Content starts

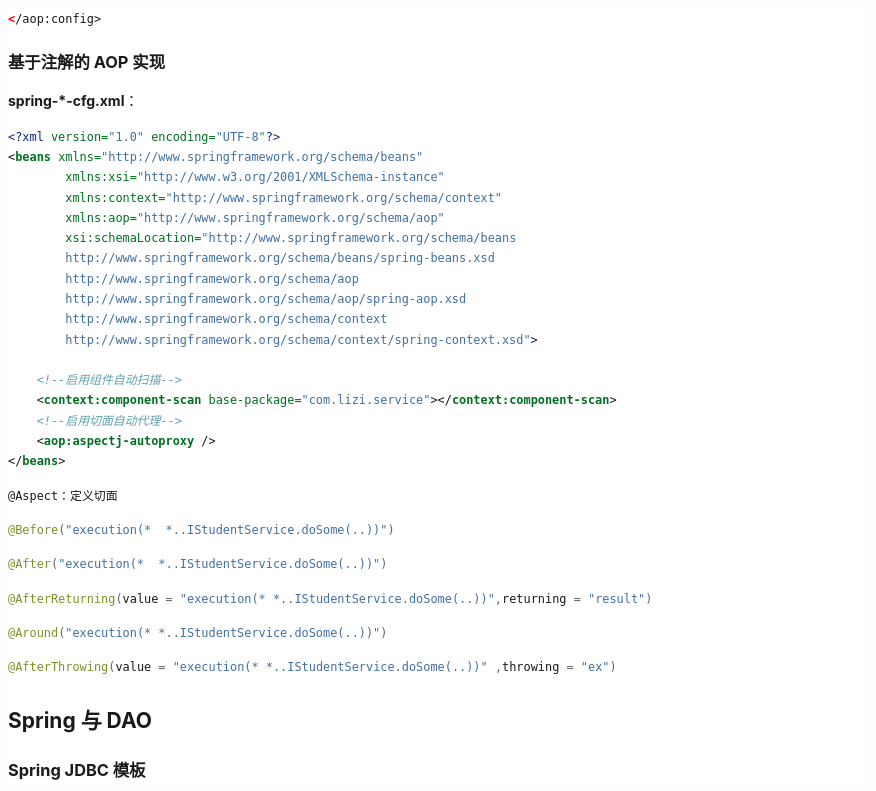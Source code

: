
 ```xml
</aop:config>
```

### 基于注解的 AOP 实现

**spring-*-cfg.xml**：

```xml
<?xml version="1.0" encoding="UTF-8"?>
<beans xmlns="http://www.springframework.org/schema/beans"
        xmlns:xsi="http://www.w3.org/2001/XMLSchema-instance"
        xmlns:context="http://www.springframework.org/schema/context"
        xmlns:aop="http://www.springframework.org/schema/aop"
        xsi:schemaLocation="http://www.springframework.org/schema/beans
        http://www.springframework.org/schema/beans/spring-beans.xsd
        http://www.springframework.org/schema/aop
        http://www.springframework.org/schema/aop/spring-aop.xsd
        http://www.springframework.org/schema/context
        http://www.springframework.org/schema/context/spring-context.xsd">

    <!--启用组件自动扫描-->
    <context:component-scan base-package="com.lizi.service"></context:component-scan>
    <!--启用切面自动代理-->
    <aop:aspectj-autoproxy />
</beans>
```

```
@Aspect：定义切面
```

```java
@Before("execution(*  *..IStudentService.doSome(..))")
```

```java
@After("execution(*  *..IStudentService.doSome(..))")
```

```java
@AfterReturning(value = "execution(* *..IStudentService.doSome(..))",returning = "result")
```

```java
@Around("execution(* *..IStudentService.doSome(..))")
```

```java
@AfterThrowing(value = "execution(* *..IStudentService.doSome(..))" ,throwing = "ex")
```



## Spring 与 DAO

### Spring JDBC 模板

Content ends

* Exercise *
In the records above, locate the lines holding the word "beans". Copy each of them.

* Solution for this task *
<beans xmlns="http://www.springframework.org/schema/beans"
        xsi:schemaLocation="http://www.springframework.org/schema/beans
        http://www.springframework.org/schema/beans/spring-beans.xsd
</beans>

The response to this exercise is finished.